Marc thought maybe Greene was talking about him, but he hadn’t seen Arby all day, and anyway, Marc wasn’t a big deal to the speciesists after he’d been palling around with them all night.
“Anyway…Arby and I meet Scott, and we’re driving back from the airport along Reserve Street, talking ‘bout how much fun we’re gonna have tonight and what’s on the plate for tomorrow and such and like…and we see her. A woman.”
Greene winked. Hoots and catcalls came from the crowd. He waved his hands and shook his head. “Nah, c’mon! I’m a widower, friends! Besides…I should have said: something that almost, mind you, almost, looked like it might pass for a woman!”
Hisses and boos.
“That’s right. You got it; smart bunch, you bet.” Greene nodded slowly. “It was a Sovereign, right there in broad daylight, bound for the devil’s nest, and…wrap your heads around this one, my friends: it was hitchhiki
ng!”
A quieter wave of commentary from the crowd at that. They were hooked.

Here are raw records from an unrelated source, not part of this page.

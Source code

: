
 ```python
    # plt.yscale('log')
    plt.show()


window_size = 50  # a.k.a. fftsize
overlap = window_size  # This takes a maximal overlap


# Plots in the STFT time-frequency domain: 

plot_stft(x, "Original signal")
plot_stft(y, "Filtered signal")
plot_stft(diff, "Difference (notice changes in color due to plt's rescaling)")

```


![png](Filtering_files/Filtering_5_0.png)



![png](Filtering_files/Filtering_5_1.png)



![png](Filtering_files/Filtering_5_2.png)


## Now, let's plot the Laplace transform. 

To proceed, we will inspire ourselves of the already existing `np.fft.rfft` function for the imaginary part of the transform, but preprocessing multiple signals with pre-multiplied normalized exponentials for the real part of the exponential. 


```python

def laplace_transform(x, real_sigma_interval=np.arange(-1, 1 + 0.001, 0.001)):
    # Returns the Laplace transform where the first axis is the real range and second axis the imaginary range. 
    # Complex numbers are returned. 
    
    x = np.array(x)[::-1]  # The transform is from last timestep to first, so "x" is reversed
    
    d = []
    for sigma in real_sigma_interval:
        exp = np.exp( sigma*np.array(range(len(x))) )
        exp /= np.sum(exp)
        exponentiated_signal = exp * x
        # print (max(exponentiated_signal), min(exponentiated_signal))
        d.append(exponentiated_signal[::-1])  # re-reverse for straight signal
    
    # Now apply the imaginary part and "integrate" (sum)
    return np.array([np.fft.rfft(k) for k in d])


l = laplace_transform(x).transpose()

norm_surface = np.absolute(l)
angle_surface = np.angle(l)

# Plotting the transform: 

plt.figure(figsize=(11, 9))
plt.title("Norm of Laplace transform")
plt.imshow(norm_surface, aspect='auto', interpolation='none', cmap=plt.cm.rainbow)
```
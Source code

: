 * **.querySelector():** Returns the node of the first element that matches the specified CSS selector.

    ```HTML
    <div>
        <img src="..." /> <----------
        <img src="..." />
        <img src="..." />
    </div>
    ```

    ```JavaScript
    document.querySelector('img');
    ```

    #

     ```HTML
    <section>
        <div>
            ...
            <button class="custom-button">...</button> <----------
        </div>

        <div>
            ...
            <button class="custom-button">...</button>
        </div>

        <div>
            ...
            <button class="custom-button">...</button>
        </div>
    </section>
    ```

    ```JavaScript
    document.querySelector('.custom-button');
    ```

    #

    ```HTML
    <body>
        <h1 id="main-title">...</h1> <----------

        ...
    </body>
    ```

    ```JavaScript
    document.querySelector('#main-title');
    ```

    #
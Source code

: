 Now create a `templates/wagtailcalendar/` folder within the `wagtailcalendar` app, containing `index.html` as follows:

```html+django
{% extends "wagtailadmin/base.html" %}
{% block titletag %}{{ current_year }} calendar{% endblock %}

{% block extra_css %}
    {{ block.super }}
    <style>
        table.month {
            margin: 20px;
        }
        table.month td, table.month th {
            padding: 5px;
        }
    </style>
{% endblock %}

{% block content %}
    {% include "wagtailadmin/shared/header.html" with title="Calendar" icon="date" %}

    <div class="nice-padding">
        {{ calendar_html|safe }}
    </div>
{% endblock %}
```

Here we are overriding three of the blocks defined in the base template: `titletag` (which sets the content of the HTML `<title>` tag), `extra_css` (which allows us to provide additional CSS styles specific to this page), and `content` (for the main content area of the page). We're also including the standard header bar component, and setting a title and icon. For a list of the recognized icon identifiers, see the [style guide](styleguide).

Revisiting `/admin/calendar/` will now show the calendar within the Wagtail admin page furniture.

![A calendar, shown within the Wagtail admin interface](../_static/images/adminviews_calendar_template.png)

“So, hell, we did what any decent human being would do. We pulled over and offered that thing a ride.”
Marc heard more than a few lecherous asides from here and there. Greene let a wry grin flow across his lips as he shook his head.
“Nope, nope…even if I wasn’t a widower and Scott here wasn’t married and Arby…well, wasn’t so damn shy…believe you me, friends, no one would think of having relations with this creature.
“It was so pale, its skin was almost blue, with all the veins running like, I don’t know, maybe like a roadmap, underneath, plain as day. It didn’t have no lips—and I don’t mean they were thin, I mean it when I say it didn’t have no lips, period. Just a slit for a mouth.
“It had the devil’s mark, too, my friends. Plain as day. The thing’s eyes—the pupils were like what you see looking at a snake.”
Greene shivered theatrically. “Damn disturbing. Inhuman. But we saw an opportunity there with it. So we swallowed our natural revulsion, faked big good-ol’-boy smiles, and got it in the car.” He laughed. “Arby had a hard time of it, with it back there with him in the back seat. He didn’t like that one bit.”
Greene put his arm around his guest. “Scotty, why don’t you tell a little bit. I need a drink.” He looked out at the crowd. “Does anyone know where a man can find a drink around here?”
People fell over themselves to get a beer in Greene’s hands while Pond coughed into his hand, smiled a little nervously, and took up the story.
“Well…so, we get it in the car, and everyone makes sure to act friendly and interested and sympathetic while it gives us a sob story…comes from some little town in Wisconsin, no one likes it, parents won’t talk to it, boo-hoo-hoo.
“I won’t speak for Mister Greene—"
“Call me Ray, you son of a bitch,” Ray interjected. The crowd laughed. Ray pounded about half his beer.
Pond grinned. “All right, all right! So I won’t speak for Ray or Arby, but I was a little worried about what kind of trickery it might have up its sleeve, what its Sovereign ability was.
“We didn’t need to worry about it, after all. It said it didn’t know if it could do anything…that it just started changing one day and couldn’t take it anymore, poor albino, snake-eyed freak, and that’s why it was headed for the devil’s nest: to see if they could tell it what kind of curse it carried.”